PTH stimulates osteoblast activities by acting directly on osteoblasts, and increases osteoclast formation by upregulating receptor activator of nuclear factor kappa-B ligand (RANKL) synthesized in osteoblasts. Matured osteoclasts facilitate bone resorption. In healthy individuals, serum PTH concentrations differ during the day and at night. Serum levels of PTH increase during inactive night time and decrease during active day time, and this intermittent PTH action promotes bone formation in osteoblasts and inhibits apoptosis22). As described in the above, elderly patients with PIF are mostly associated with multiple spinal fractures, and have high complication rates due to prolonged bed rest resulting from delayed fracture healing. Therefore, PTH treatment helps improve clinical outcomes including ambulation and symptoms such as pain by accelerating fracture healing in patients with PIF23). This study has demonstrated that conservative treatment is a favorable treatment option by improving bone union and clinical symptoms such as pain. The use of PTH shortens the treatment period and improves clinical symptoms, even if it is statistically insignificant (Fig. 3). Treatment with PTH can be considered as a favorable option for patients with PIFs.
This study was limited by the relatively small sample size (5 patients in PTH treatment group and 10 who received only conservative treatment) and the retrospective nature of the analysis. Other limitations are that PTH was not administered in all cases, and patient's nutritional status and bone turnover were not evaluated. Taking into consideration the fact that PIFs occur rarely, multicenter studies are warranted to clearly prove the efficacy of PTH therapy.

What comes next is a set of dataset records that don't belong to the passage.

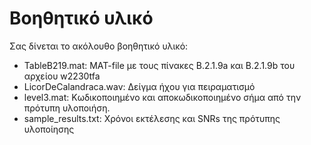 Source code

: # Βοηθητικό υλικό

Σας δίνεται το ακόλουθο βοηθητικό υλικό:

 - TableB219.mat: MAT-file με τους πίνακες B.2.1.9a και B.2.1.9b του αρχείου w2230tfa
 - LicorDeCalandraca.wav: Δείγμα ήχου για πειραματισμό
 - level3.mat: Κωδικοποιημένο και αποκωδικοποιημένο σήμα από την πρότυπη υλοποιήση.
 - sample_results.txt: Χρόνοι εκτέλεσης και SNRs της πρότυπης υλοποίησης 

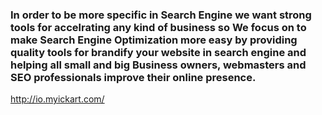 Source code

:### In order to be more specific in Search Engine we want strong tools for accelrating any kind of business so We focus on to make Search Engine Optimization more easy by providing quality tools for brandify your website in search engine and helping all small and big Business owners, webmasters and SEO professionals improve their online presence.

http://io.myickart.com/
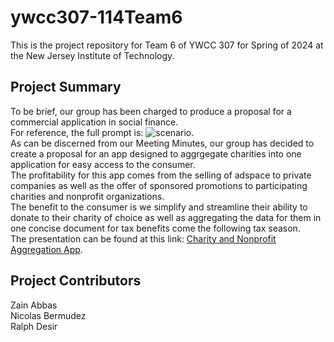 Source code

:# ywcc307-114Team6
This is the project repository for Team 6 of YWCC 307 for Spring of 2024 at the New Jersey Institute of Technology.  

## Project Summary
To be brief, our group has been charged to produce a proposal for a commercial application in social finance.  
For reference, the full prompt is: ![scenario](https://github.com/nb538/ywcc307-114Team6/assets/156876990/ae500ab9-d254-4404-8c78-49b1357c7fb6 "Project Scenario").  
As can be discerned from our Meeting Minutes, our group has decided to create a proposal for an app designed to aggrgegate charities into one application for easy access to the consumer.  
The profitability for this app comes from the selling of adspace to private companies as well as the offer of sponsored promotions to participating charities and nonprofit organizations.  
The benefit to the consumer is we simplify and streamline their ability to donate to their charity of choice as well as aggregating the data for them in one concise document for tax benefits come the following tax season.  
The presentation can be found at this link: [Charity and Nonprofit Aggregation App](https://docs.google.com/presentation/d/10vlBNS5EXQ8gXErd8k1dyAtJ5l9CXQcpNzfHP97yPT8/edit#slide=id.p "Google Slides Presentation").  
## Project Contributors
Zain Abbas  
Nicolas Bermudez  
Ralph Desir  
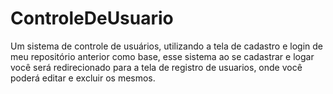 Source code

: # ControleDeUsuario
Um sistema de controle de usuários, utilizando a tela de cadastro e login de meu repositório anterior como base, esse sistema ao se cadastrar e logar você será redirecionado para a tela de registro de usuarios, onde você poderá editar e excluir os mesmos.
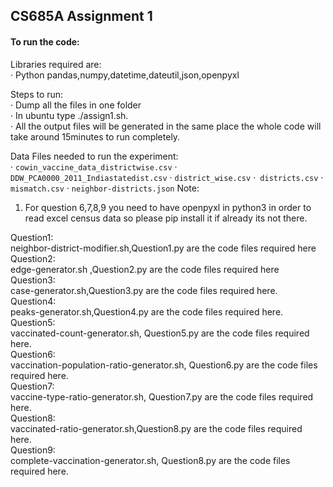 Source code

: ## CS685A           Assignment 1
#### To run the code:

Libraries required are:<br>
· Python pandas,numpy,datetime,dateutil,json,openpyxl

Steps to run:<br>
· Dump all the files in one folder <br>
· In ubuntu type ./assign1.sh.<br>
· All the output files will be generated in the same place the whole code will take around 15minutes to run completely.<br>

Data Files needed to run the experiment:<br>
· `cowin_vaccine_data_districtwise.csv`
· `DDW_PCA0000_2011_Indiastatedist.csv`
· `district_wise.csv`
·` districts.csv`
· `mismatch.csv`
· `neighbor-districts.json`
Note: 
1. For question 6,7,8,9 you need to have openpyxl in python3 in order to read excel census data so please pip install it if already its not there.<br>

Question1:<br>
neighbor-district-modifier.sh,Question1.py are the code files required here<br>
Question2:<br>
edge-generator.sh ,Question2.py are the code files required here<br>
Question3:<br>
case-generator.sh,Question3.py are the code files required here.<br>
Question4:<br>
peaks-generator.sh,Question4.py are the code files required here.<br>
Question5:<br>
vaccinated-count-generator.sh, Question5.py are the code files required here.<br>
Question6:<br>
vaccination-population-ratio-generator.sh, Question6.py are the code files required here.<br>
Question7:<br>
vaccine-type-ratio-generator.sh, Question7.py are the code files required here.<br>
Question8:<br>
vaccinated-ratio-generator.sh,Question8.py are the code files required here.<br>
Question9:<br>
complete-vaccination-generator.sh, Question8.py are the code files required here.<br>
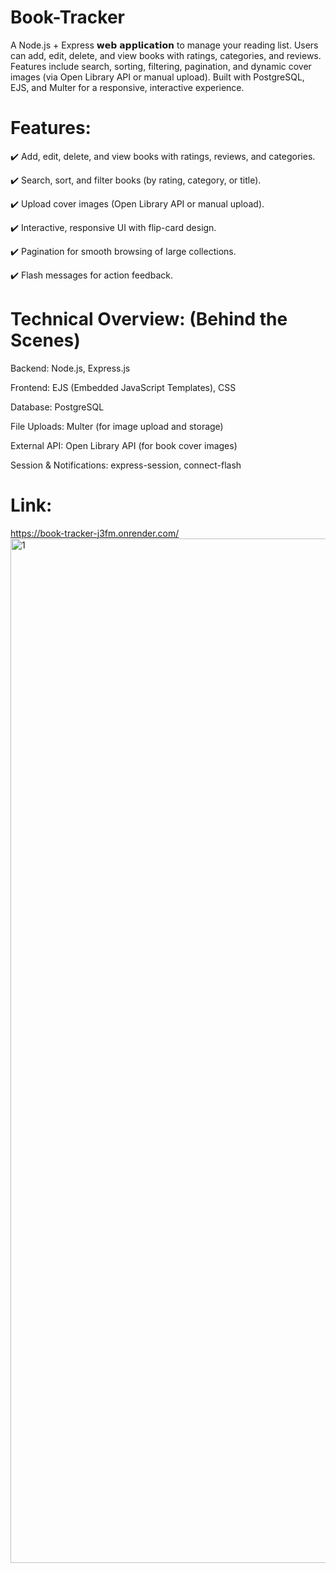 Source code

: # Book-Tracker

A Node.js + Express 𝘄𝗲𝗯 𝗮𝗽𝗽𝗹𝗶𝗰𝗮𝘁𝗶𝗼𝗻 to manage your reading list. Users can add, edit, delete, and view books with ratings, categories, and reviews. Features include search, sorting, filtering, pagination, and dynamic cover images (via Open Library API or manual upload). Built with PostgreSQL, EJS, and Multer for a responsive, interactive experience.

# Features:

✔️ Add, edit, delete, and view books with ratings, reviews, and categories.

✔️ Search, sort, and filter books (by rating, category, or title).

✔️ Upload cover images (Open Library API or manual upload).

✔️ Interactive, responsive UI with flip-card design.

✔️ Pagination for smooth browsing of large collections.

✔️ Flash messages for action feedback.

# Technical Overview: (Behind the Scenes)

Backend: Node.js, Express.js

Frontend: EJS (Embedded JavaScript Templates), CSS

Database: PostgreSQL

File Uploads: Multer (for image upload and storage)

External API: Open Library API (for book cover images)

Session & Notifications: express-session, connect-flash

# Link:
https://book-tracker-j3fm.onrender.com/
<img width="2879" height="1639" alt="1" src="https://github.com/user-attachments/assets/5e8d3968-32d4-4ebf-9bb5-98adceea1cea" />
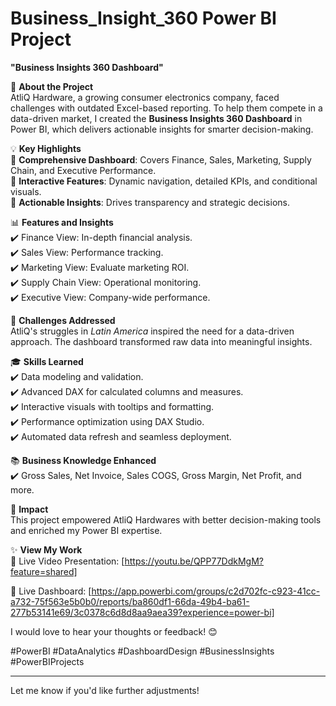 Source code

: # Business_Insight_360 Power BI Project



**"Business Insights 360 Dashboard"**  

🚀 **About the Project**  
AtliQ Hardware, a growing consumer electronics company, faced challenges with outdated Excel-based reporting. To help them compete in a data-driven market, I created the **Business Insights 360 Dashboard** in Power BI, which delivers actionable insights for smarter decision-making.  

💡 **Key Highlights**  
🔹 **Comprehensive Dashboard**: Covers Finance, Sales, Marketing, Supply Chain, and Executive Performance.  
🔹 **Interactive Features**: Dynamic navigation, detailed KPIs, and conditional visuals.  
🔹 **Actionable Insights**: Drives transparency and strategic decisions.  

📊 **Features and Insights**  
✔️ Finance View: In-depth financial analysis.  
✔️ Sales View: Performance tracking.  
✔️ Marketing View: Evaluate marketing ROI.  
✔️ Supply Chain View: Operational monitoring.  
✔️ Executive View: Company-wide performance.  

🎯 **Challenges Addressed**  
AtliQ's struggles in *Latin America* inspired the need for a data-driven approach. The dashboard transformed raw data into meaningful insights.  

🎓 **Skills Learned**  
✔️ Data modeling and validation.  
✔️ Advanced DAX for calculated columns and measures.  
✔️ Interactive visuals with tooltips and formatting.  
✔️ Performance optimization using DAX Studio.  
✔️ Automated data refresh and seamless deployment.  

📚 **Business Knowledge Enhanced**  
✔️ Gross Sales, Net Invoice, Sales COGS, Gross Margin, Net Profit, and more.  

🌟 **Impact**  
This project empowered AtliQ Hardwares with better decision-making tools and enriched my Power BI expertise.  

✨ **View My Work**  
🔗 Live Video Presentation: [https://youtu.be/QPP77DdkMgM?feature=shared]

🔗 Live Dashboard: [https://app.powerbi.com/groups/c2d702fc-c923-41cc-a732-75f563e5b0b0/reports/ba860df1-66da-49b4-ba61-277b53141e69/3c0378c6d8d8aa9aea39?experience=power-bi]  


I would love to hear your thoughts or feedback! 😊  


#PowerBI #DataAnalytics #DashboardDesign #BusinessInsights #PowerBIProjects  

---  

Let me know if you'd like further adjustments!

PIF should be considered in patients confirmed to have osteoporosis (using BMD test), those experiencing multiple vertebral fractures, and those with pain in pelvic area in the absence of major trauma. A thorough radiographic examination (e.g., CT or MRI) is required for those patients for whom PIF is suspected. Since PIF is frequently associated with compression fractures of the the thoracic and lumbar spine, assessment of these fractures is recommended. Our study shows that PTH therapy shortens treatment period for patients with PIF and could be a favorable treatment option.